Macro 13: Supply Side Policy Flashcards
Natural Rate of Unemployment - info
> Data can suggest that there’s no correlation between inflation and unemployment. One explanation for this is that the Phillips Curve can move depending on the ‘natural rate of unemployment’.
This is unemployment caused by structural and frictional issues rather than cyclical - it is the unemployment rate that can be maintained in a stable economy.
The NRU is closely related to the NAIRU (non-accelerating inflation rate of unemployment), which includes voluntary unemployment.
Natural Rate of Unemployment - definition
> The level of unemployment that persists in a stable economy.
Includes frictional and structural unemployment.
NAIRU - definition
> Non-Accelerating Inflation Rate of Unemployment.
The rate of unemployment at which the rate of inflation is stable.
Increasing the rate of employment higher than the NAIRU will lead to the rate of inflation in the economy increasing.
Voluntary Unemployment - definition
> Unemployment due to members of the workforce who are able to work but not willing at the market wage rate.
What happens when the economy is at the NAIRU and there are injections into the economy to increase demand and decrease unemployment?
> The impact will be that while there may be a temporary increase in employment rate, the scarcity of resources (especially labour) will lead to a rise in costs of production, including the cost of convincing those who are voluntarily unemployed to work.
Increase in costs = rise in inflation = all workers demand increased wages to cover their cost of living = further increase in costs and the supply in the economy returning to the NAIRU, only now at a higher price level.
The Long-Run Phillips Curve
> Introduced as an alternative to S-R Phillips Curve.
If the theory surrounding the L-R PC applies, then the trade-off between unemployment and inflation doesn’t necessarily stand in the long-run.
If polices can be implemented to shift the L-R PC then it is possible to have lower unemployment rates without causing increasing rates of inflation.
The model was adapted by monetarists to show that in the long-run output will always return to the full employment level.

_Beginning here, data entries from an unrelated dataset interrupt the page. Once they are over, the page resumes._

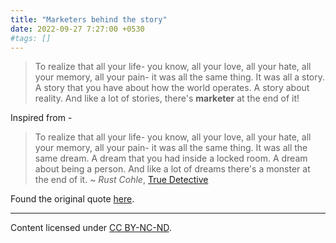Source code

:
 ```yaml
---
title: "Marketers behind the story"
date: 2022-09-27 7:27:00 +0530
#tags: []
---
```


> To realize that all your life- you know, all your love, all your hate, all your memory, all your pain- it was all the same thing. It was all a story. A story that you have about how the world operates. A story about reality. And like a lot of stories, there's **marketer** at the end of it!

Inspired from -
> To realize that all your life- you know, all your love, all your hate, all your memory, all your pain- it was all the same thing. It was all the same dream. A dream that you had inside a locked room. A dream about being a person. And like a lot of dreams there's a monster at the end of it.
> ~ _Rust Cohle_, [True Detective]

Found the original quote [here].

---
<footer>  
Content licensed under <a rel="license" href="http://creativecommons.org/licenses/by-nc-nd/4.0/">CC BY-NC-ND</a>.
</footer>

[True Detective]: <https://www.imdb.com/title/tt2356777/> "True Detective (TV series 2014-) | IMDB "
[here]: <https://youtu.be/OHz4slbIRyE?t=1472> "The Law Of Attraction: Fact Or Fiction?"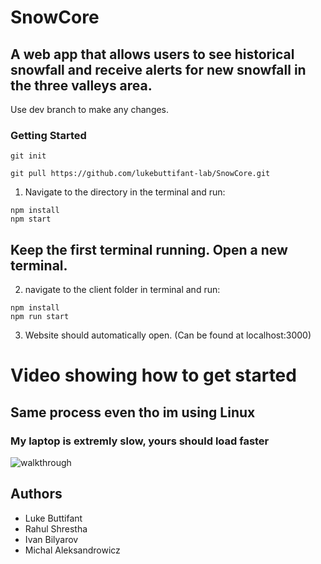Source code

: # SnowCore
## A web app that allows users to see historical snowfall and receive alerts for new snowfall in the three valleys area. 

Use dev branch to make any changes.

### Getting Started
```
git init
```
```
git pull https://github.com/lukebuttifant-lab/SnowCore.git
```
1. Navigate to the directory in the terminal and run:
```
npm install
npm start
```
## Keep the first terminal running. Open a new terminal. 
2. navigate to the client folder in terminal and run: 
```
npm install
npm run start
```

3. Website should automatically open. (Can be found at localhost:3000)

# Video showing how to get started
## Same process even tho im using Linux
### My laptop is extremly slow, yours should load faster

![walkthrough](https://user-images.githubusercontent.com/64266031/153695438-7455b4c0-7d50-4387-8aab-41c1121dacea.gif)



## Authors
- Luke Buttifant 
- Rahul Shrestha
- Ivan Bilyarov
- Michal Aleksandrowicz
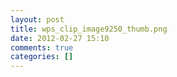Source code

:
 ```yaml
---
layout: post
title: wps_clip_image9250_thumb.png
date: 2012-02-27 15:10
comments: true
categories: []
---
```


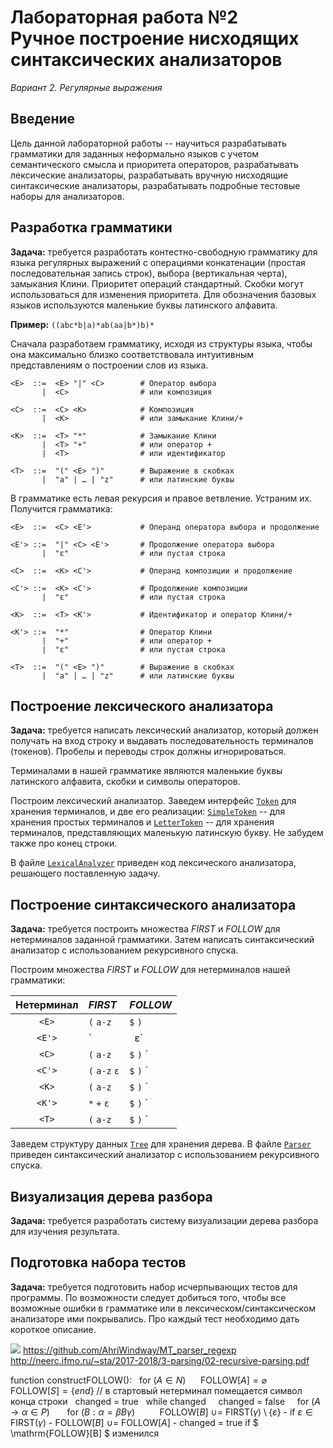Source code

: # Лабораторная работа №2<br>Ручное построение нисходящих синтаксических анализаторов

*Вариант 2. Регулярные выражения*

## Введение
Цель данной лабораторной работы -- научиться разрабатывать грамматики для заданных неформально языков с учетом семантического смысла и приоритета операторов, разрабатывать лексические анализаторы, разрабатывать вручную нисходящие синтаксические анализаторы, разрабатывать подробные тестовые наборы для анализаторов.

## Разработка грамматики
**Задача:** требуется разработать контестно-свободную грамматику для языка регулярных выражений с операциями конкатенации (простая последовательная запись строк), выбора (вертикальная черта), замыкания Клини. Приоритет операций стандартный. Скобки могут использоваться для изменения приоритета.
Для обозначения базовых языков используются маленькие буквы латинского алфавита.

**Пример:** `((abc*b|a)*ab(aa|b*)b)*`

Сначала разработаем грамматику, исходя из структуры языка, чтобы она максимально близко соответствовала интуитивным представлениям о построении слов из языка.

```bnf
<E>  ::=  <E> "|" <C>        # Оператор выбора
       |  <C>                # или композиция

<C>  ::=  <C> <K>            # Композиция
       |  <K>                # или замыкание Клини/+
      
<K>  ::=  <T> "*"            # Замыкание Клини
       |  <T> "+"            # или оператор +
       |  <T>                # или идентификатор
      
<T>  ::=  "(" <E> ")"        # Выражение в скобках
       |  "a" | … | "z"      # или латинские буквы
```

В грамматике есть левая рекурсия и правое ветвление. Устраним их. Получится грамматика:

```bnf
<E>  ::=  <C> <E'>           # Операнд оператора выбора и продолжение

<E'> ::=  "|" <C> <E'>       # Продолжение оператора выбора
       |  "ε"                # или пустая строка

<C>  ::=  <K> <C'>           # Операнд композиции и продолжение

<C'> ::=  <K> <C'>           # Продолжение композиции
       |  "ε"                # или пустая строка
      
<K>  ::=  <T> <K'>           # Идентификатор и оператор Клини/+
       
<K'> ::=  "*"                # Оператор Клини
       |  "+"                # или оператор +
       |  "ε"                # или пустая строка

<T>  ::=  "(" <E> ")"        # Выражение в скобках
       |  "a" | … | "z"      # или латинские буквы
```

## Построение лексического анализатора

**Задача:** требуется написать лексический анализатор, который должен получать на вход строку и выдавать последовательность терминалов (токенов). Пробелы и переводы строк должны игнорироваться.

Терминалами в нашей грамматике являются маленькие буквы латинского алфавита, скобки и символы операторов.

Построим лексический анализатор. Заведем интерфейс [`Token`]() для хранения терминалов, и две его реализации:  [`SimpleToken`]() -- для хранения простых терминалов и [`LetterToken`]() -- для хранения терминалов, представляющих маленькую латинскую букву. Не забудем также про конец строки.

В файле [`LexicalAnalyzer`]() приведен код лексического анализатора, решающего поставленную задачу.

## Построение синтаксического анализатора

**Задача:** требуется построить множества *FIRST* и *FOLLOW* для нетерминалов заданной грамматики. Затем написать синтаксический анализатор с использованием рекурсивного спуска.

Построим множества *FIRST* и *FOLLOW* для нетерминалов нашей грамматики:

|Нетерминал|*FIRST*      |*FOLLOW*                     |
|:--------:|:------------|:----------------------------|
|`<E>`     |`(` `a-z`    |`$` `)`                      |
|`<E'>`    |`|` `ε`      |`$` `)`                      |
|`<C>`     |`(` `a-z`    |`$` `)` `|`                  |
|`<C'>`    |`(` `a-z` `ε`|`$` `)` `|`                  |
|`<K>`     |`(` `a-z`    |`$` `)` `|` `(` `a-z`        |
|`<K'>`    |`*` `+` `ε`  |`$` `)` `|` `(` `a-z`        |
|`<T>`     |`(` `a-z`    |`$` `)` `|` `(` `a-z` `*` `+`|

Заведем структуру данных [`Tree`]() для хранения дерева. В файле [`Parser`]() приведен синтаксический анализатор с использованием рекурсивного спуска.

## Визуализация дерева разбора

**Задача:** требуется разработать систему визуализации дерева разбора для изучения результата.

## Подготовка набора тестов

**Задача:** требуется подготовить набор исчерпывающих тестов для программы. По возможности следует добиться того, чтобы все возможные ошибки в грамматике или в лексическом/синтаксическом анализаторе ими покрывались. Про каждый тест необходимо дать короткое описание.

![](https://i.imgur.com/4Onic79.png)
https://github.com/AhriWindway/MT_parser_regexp
http://neerc.ifmo.ru/~sta/2017-2018/3-parsing/02-recursive-parsing.pdf



function constructFOLLOW():
&nbsp;&nbsp;for $( A  \in N )$
&nbsp;&nbsp;&nbsp;&nbsp; $\mathrm{FOLLOW}[A] =  \varnothing$
&nbsp;&nbsp; $\mathrm{FOLLOW}[S] =  \{end\}$   // в стартовый нетерминал помещается символ конца строки 
&nbsp;&nbsp;changed = true
&nbsp;&nbsp;while changed
&nbsp;&nbsp;&nbsp;&nbsp;changed = false
&nbsp;&nbsp;&nbsp;&nbsp;for $( A \to \alpha \in P )$
&nbsp;&nbsp;&nbsp;&nbsp;&nbsp;&nbsp;for $( B : \alpha = \beta B \gamma)$
&nbsp;&nbsp;&nbsp;&nbsp;&nbsp;&nbsp;&nbsp;&nbsp; $\mathrm{FOLLOW}[B]\ \cup =\ \mathrm{FIRST}(\gamma) \setminus \{\varepsilon\}$
        - if $\varepsilon \in \mathrm{FIRST}(\gamma)$
          - $\mathrm{FOLLOW}[B]\ \cup =\ \mathrm{FOLLOW}[A]$
        - changed = true if $ \mathrm{FOLLOW}[B] $ изменился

Disadvantage of the short-run Phillips curve
> The short-run Phillips Curve is limited as it doesn’t say how the economy will adjust.
So monetarists cemented this idea into the L-R PC. (see diagram in book),
What does the L-R PC argue?
> Model argues that increasing AD doesn’t increase long-run growth or increase employment.
What we need is supply side.
If SRAS shifts left, SRPC shifts right.
If LRAS shifts right, LRPC shifts left.
How can the NRU fall?
> Shifting the Long-Run Phillips Curve left is the only way the NRU can fall.
It’s the only way to grow sustainably in the long-term
Supply-side policies shift the LRPC.
Types of supply-side polices
- Interventionist
2. Market-based
Interventionist Supply-Side Policies - definition
> Measures to increase AS in an economy that involve increasing the role of the government.
E.g. tax incentives, reduce min. wage.
Market-based Supply-Side Policies - definition
> Measures to increase AS in an economy that involve reducing the role of the government in the economy in order to promote the free market.
E.g. relax immigration controls.
Supply-side improvements - extra
> Some supply-side improvements can occur without the implementation of policies, simply through natural progression of the economy in the free market.
Demand-side polciies, e,g, increased gov. spending on infrastructure or reductions in interest rates may lead to supply-side improvements as a secondary consequence.
Those that target SRAS will affect LRAS in the long run.
Aim of supply-side policies
> Supply-side policies aim to increase the productive potential of the economy by increasing the quality/quantity of the FoPs or by improving the efficiency of markets.
All 4 macro objectives should improve.
Targets and aim of supply-side policies
>Targets: -labour markets -industries -free-markets -efficiency (all of them). >Aim = EPIC = Efficiency, Productivity, Incentives, Competition.